Nothing in the entries below may be altered; print them as they stand.

● **Recorded data**
———

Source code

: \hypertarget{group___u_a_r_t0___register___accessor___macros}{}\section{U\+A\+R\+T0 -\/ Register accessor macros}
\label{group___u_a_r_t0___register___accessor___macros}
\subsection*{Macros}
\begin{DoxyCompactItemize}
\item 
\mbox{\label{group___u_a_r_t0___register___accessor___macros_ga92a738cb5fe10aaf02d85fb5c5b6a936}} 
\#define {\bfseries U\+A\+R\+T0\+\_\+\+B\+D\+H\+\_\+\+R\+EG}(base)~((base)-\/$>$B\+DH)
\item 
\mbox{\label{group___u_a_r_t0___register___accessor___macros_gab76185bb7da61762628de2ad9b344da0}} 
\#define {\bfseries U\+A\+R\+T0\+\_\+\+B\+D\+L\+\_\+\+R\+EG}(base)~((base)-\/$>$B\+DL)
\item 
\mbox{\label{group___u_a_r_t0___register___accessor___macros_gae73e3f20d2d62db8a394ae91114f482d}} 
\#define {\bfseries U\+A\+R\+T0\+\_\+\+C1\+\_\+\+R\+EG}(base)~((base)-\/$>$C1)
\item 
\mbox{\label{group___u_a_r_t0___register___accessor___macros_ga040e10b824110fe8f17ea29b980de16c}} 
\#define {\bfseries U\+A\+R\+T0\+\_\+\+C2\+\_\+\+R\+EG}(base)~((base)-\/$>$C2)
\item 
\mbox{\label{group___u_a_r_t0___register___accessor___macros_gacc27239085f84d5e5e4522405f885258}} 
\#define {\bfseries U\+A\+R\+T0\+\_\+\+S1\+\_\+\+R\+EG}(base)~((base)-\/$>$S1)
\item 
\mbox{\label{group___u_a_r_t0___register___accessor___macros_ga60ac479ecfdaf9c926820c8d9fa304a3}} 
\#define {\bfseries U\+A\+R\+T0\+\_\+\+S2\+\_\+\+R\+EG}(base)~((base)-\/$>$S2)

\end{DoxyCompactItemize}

———

● **Result**
Source code

: \hypertarget{group___u_a_r_t0___register___accessor___macros}{}\section{U\+A\+R\+T0 -\/ Register accessor macros}
\label{group___u_a_r_t0___register___accessor___macros}
\subsection*{Macros}
\begin{DoxyCompactItemize}
\item 
\mbox{\label{group___u_a_r_t0___register___accessor___macros_ga92a738cb5fe10aaf02d85fb5c5b6a936}} 
\#define {\bfseries U\+A\+R\+T0\+\_\+\+B\+D\+H\+\_\+\+R\+EG}(base)~((base)-\/$>$B\+DH)
\item 
\mbox{\label{group___u_a_r_t0___register___accessor___macros_gab76185bb7da61762628de2ad9b344da0}} 
\#define {\bfseries U\+A\+R\+T0\+\_\+\+B\+D\+L\+\_\+\+R\+EG}(base)~((base)-\/$>$B\+DL)
\item 
\mbox{\label{group___u_a_r_t0___register___accessor___macros_gae73e3f20d2d62db8a394ae91114f482d}} 
\#define {\bfseries U\+A\+R\+T0\+\_\+\+C1\+\_\+\+R\+EG}(base)~((base)-\/$>$C1)
\item 
\mbox{\label{group___u_a_r_t0___register___accessor___macros_ga040e10b824110fe8f17ea29b980de16c}} 
\#define {\bfseries U\+A\+R\+T0\+\_\+\+C2\+\_\+\+R\+EG}(base)~((base)-\/$>$C2)
\item 
\mbox{\label{group___u_a_r_t0___register___accessor___macros_gacc27239085f84d5e5e4522405f885258}} 
\#define {\bfseries U\+A\+R\+T0\+\_\+\+S1\+\_\+\+R\+EG}(base)~((base)-\/$>$S1)
\item 
\mbox{\label{group___u_a_r_t0___register___accessor___macros_ga60ac479ecfdaf9c926820c8d9fa304a3}} 
\#define {\bfseries U\+A\+R\+T0\+\_\+\+S2\+\_\+\+R\+EG}(base)~((base)-\/$>$S2)

\end{DoxyCompactItemize}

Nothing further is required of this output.